§ **Activity**
Every line in the entries where "generated" is found should be copied.

§ **Supplied material**
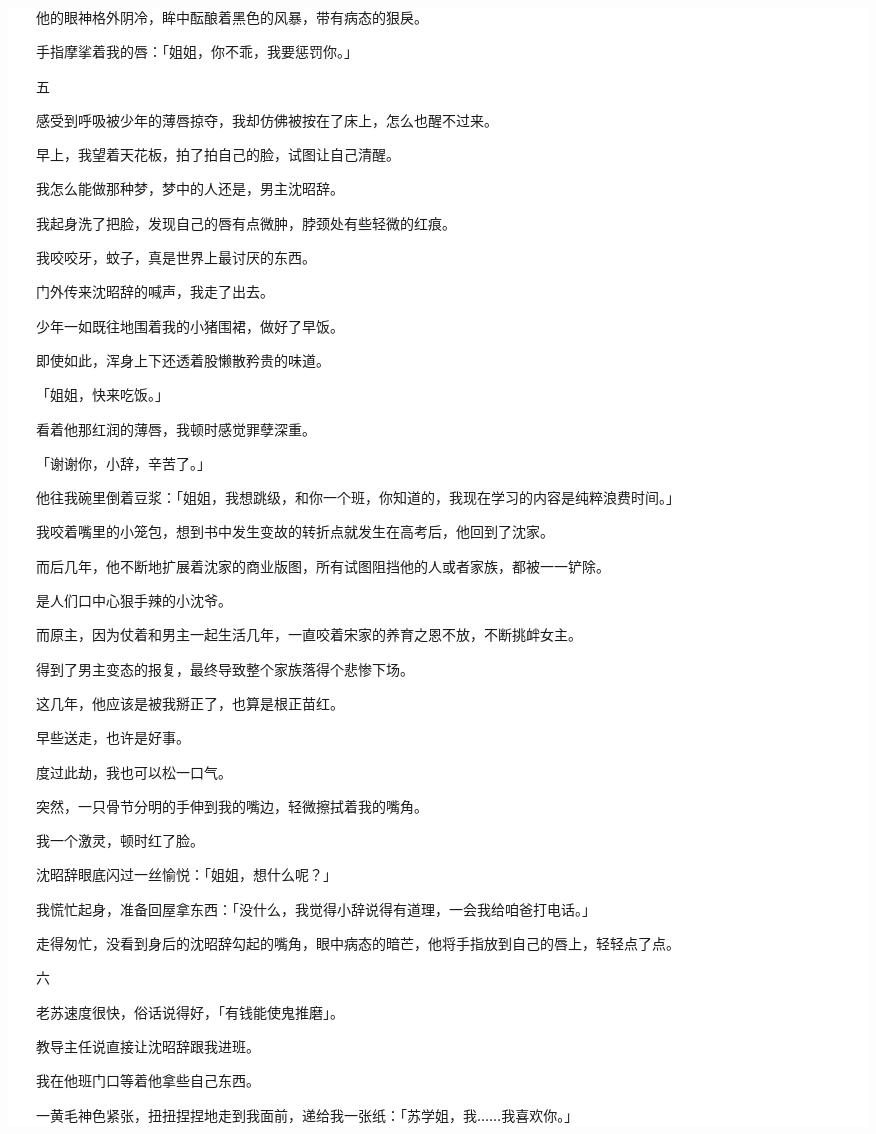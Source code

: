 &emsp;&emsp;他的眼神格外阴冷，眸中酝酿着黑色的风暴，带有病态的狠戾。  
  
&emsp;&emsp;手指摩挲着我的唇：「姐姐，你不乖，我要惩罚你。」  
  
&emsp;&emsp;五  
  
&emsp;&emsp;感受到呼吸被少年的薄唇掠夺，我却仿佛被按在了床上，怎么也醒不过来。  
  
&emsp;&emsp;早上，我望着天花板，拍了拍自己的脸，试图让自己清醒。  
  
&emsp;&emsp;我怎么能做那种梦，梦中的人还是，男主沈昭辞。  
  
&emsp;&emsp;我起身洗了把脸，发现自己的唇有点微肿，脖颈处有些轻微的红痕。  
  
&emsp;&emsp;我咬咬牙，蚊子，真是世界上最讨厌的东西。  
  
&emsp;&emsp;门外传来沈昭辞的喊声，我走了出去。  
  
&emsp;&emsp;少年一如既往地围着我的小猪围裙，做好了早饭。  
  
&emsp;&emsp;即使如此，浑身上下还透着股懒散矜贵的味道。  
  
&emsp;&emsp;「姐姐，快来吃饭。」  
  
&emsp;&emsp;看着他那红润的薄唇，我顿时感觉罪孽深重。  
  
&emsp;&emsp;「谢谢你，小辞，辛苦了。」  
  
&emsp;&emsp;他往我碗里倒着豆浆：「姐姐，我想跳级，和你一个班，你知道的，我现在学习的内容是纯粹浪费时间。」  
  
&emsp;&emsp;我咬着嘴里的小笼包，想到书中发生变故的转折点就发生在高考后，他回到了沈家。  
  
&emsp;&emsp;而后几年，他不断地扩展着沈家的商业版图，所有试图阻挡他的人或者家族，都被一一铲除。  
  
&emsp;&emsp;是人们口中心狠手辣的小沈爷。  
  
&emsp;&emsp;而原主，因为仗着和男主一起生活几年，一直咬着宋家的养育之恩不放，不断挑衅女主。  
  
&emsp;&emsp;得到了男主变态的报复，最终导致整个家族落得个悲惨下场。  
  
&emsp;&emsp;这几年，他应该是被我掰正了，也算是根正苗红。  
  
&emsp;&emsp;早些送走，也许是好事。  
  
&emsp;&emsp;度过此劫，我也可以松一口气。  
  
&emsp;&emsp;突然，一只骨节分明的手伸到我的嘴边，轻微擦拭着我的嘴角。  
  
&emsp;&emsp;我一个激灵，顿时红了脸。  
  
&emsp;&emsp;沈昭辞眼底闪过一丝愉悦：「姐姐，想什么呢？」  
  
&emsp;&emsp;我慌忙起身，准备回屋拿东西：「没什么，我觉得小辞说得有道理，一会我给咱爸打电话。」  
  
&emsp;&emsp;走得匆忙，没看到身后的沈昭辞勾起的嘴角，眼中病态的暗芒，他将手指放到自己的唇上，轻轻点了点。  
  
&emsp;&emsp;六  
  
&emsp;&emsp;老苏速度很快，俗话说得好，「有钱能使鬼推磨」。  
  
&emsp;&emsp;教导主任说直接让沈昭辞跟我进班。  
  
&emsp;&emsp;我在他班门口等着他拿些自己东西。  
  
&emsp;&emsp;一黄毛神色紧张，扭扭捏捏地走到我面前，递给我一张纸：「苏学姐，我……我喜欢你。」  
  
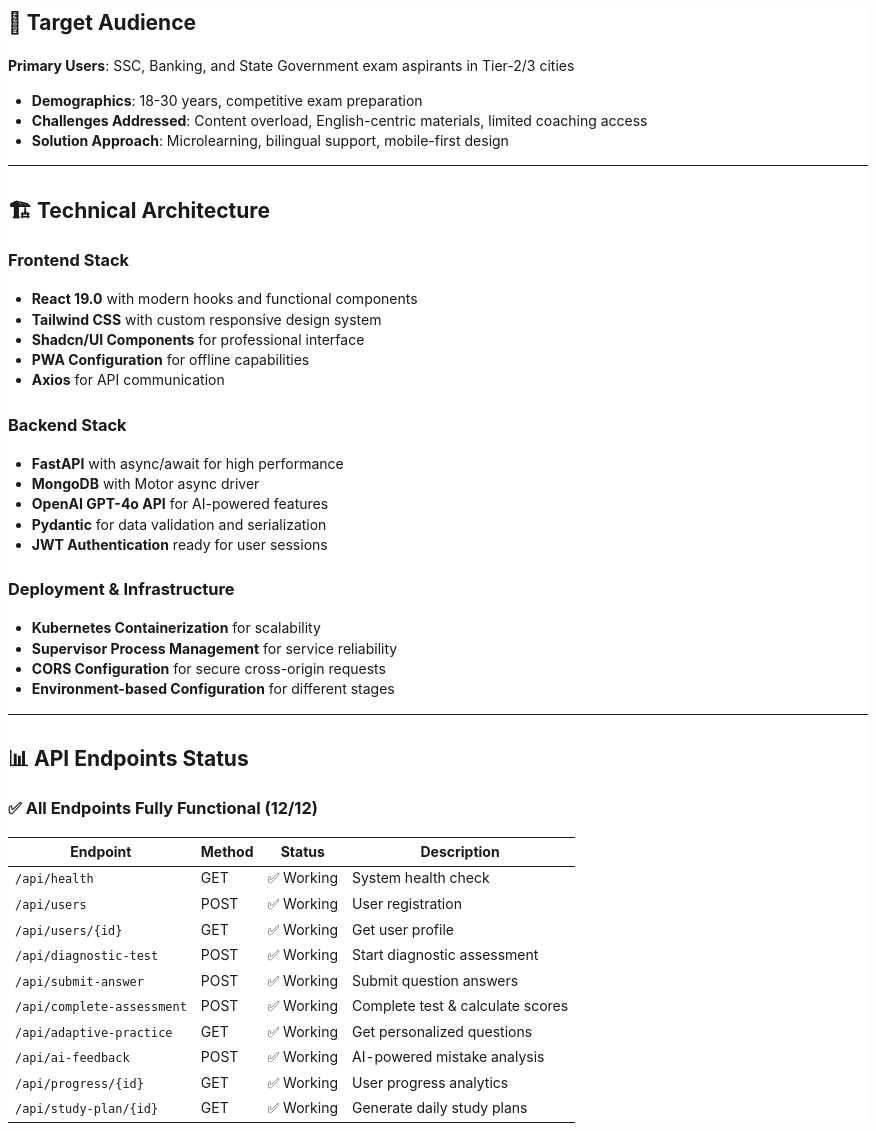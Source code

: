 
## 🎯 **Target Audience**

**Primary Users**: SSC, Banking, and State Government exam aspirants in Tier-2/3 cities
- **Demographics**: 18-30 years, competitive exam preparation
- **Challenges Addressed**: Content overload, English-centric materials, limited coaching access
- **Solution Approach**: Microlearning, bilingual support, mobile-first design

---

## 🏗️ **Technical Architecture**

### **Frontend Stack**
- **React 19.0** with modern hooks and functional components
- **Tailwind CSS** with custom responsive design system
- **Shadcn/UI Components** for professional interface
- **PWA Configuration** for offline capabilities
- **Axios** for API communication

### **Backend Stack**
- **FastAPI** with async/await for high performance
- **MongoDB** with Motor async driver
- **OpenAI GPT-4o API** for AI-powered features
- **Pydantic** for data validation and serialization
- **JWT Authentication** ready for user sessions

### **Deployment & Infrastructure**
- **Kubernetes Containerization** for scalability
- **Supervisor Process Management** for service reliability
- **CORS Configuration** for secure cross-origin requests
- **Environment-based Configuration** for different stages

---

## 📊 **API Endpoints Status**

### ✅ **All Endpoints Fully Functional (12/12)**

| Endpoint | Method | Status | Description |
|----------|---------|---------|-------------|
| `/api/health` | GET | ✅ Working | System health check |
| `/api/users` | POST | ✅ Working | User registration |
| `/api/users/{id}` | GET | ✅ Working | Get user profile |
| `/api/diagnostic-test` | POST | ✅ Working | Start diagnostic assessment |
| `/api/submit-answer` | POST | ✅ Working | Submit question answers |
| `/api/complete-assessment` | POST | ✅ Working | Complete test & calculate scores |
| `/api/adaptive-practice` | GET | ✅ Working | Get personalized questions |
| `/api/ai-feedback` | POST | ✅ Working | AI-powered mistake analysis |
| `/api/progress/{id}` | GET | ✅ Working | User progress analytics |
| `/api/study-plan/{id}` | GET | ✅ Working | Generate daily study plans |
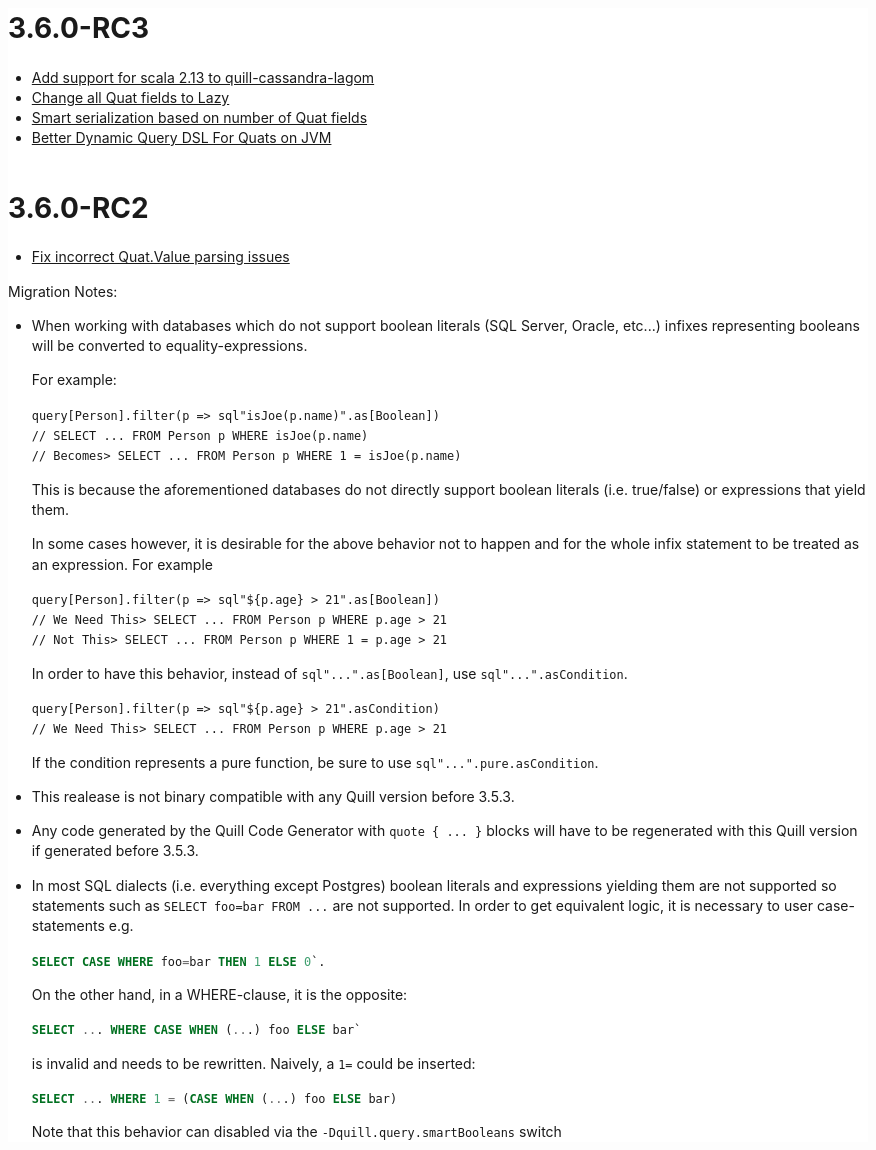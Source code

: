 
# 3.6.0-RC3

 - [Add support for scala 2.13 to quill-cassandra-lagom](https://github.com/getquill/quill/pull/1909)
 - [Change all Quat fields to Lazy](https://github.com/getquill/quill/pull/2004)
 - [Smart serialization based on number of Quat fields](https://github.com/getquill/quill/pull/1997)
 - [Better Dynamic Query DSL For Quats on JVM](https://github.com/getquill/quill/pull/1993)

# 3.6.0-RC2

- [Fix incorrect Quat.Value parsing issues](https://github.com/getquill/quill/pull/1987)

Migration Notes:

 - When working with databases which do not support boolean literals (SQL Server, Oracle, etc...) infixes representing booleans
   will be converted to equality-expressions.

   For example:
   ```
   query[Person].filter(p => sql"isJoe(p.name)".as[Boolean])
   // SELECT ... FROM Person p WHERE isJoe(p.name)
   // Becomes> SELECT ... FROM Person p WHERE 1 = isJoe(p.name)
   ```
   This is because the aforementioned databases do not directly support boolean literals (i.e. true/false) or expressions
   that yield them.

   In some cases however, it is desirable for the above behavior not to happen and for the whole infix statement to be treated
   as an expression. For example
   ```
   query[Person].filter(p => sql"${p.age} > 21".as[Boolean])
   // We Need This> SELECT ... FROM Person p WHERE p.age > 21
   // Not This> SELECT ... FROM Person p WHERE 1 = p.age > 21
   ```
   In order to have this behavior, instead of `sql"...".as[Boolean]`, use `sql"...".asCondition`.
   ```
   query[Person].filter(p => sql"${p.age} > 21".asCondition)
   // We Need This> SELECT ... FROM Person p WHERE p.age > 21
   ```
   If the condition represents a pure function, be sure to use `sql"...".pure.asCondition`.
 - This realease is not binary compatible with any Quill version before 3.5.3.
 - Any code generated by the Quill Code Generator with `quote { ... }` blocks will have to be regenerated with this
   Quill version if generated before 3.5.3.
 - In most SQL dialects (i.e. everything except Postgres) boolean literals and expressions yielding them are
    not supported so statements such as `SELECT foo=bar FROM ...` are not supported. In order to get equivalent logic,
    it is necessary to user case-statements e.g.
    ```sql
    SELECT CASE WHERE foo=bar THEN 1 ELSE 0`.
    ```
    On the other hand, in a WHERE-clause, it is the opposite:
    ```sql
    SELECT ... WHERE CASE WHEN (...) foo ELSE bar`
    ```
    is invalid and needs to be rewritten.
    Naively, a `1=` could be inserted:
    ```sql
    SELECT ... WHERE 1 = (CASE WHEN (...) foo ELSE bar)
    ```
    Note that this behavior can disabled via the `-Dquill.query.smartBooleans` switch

§ **Written solution**
 - Any code generated by the Quill Code Generator with `quote { ... }` blocks will have to be regenerated with this
   Quill version if generated before 3.5.3.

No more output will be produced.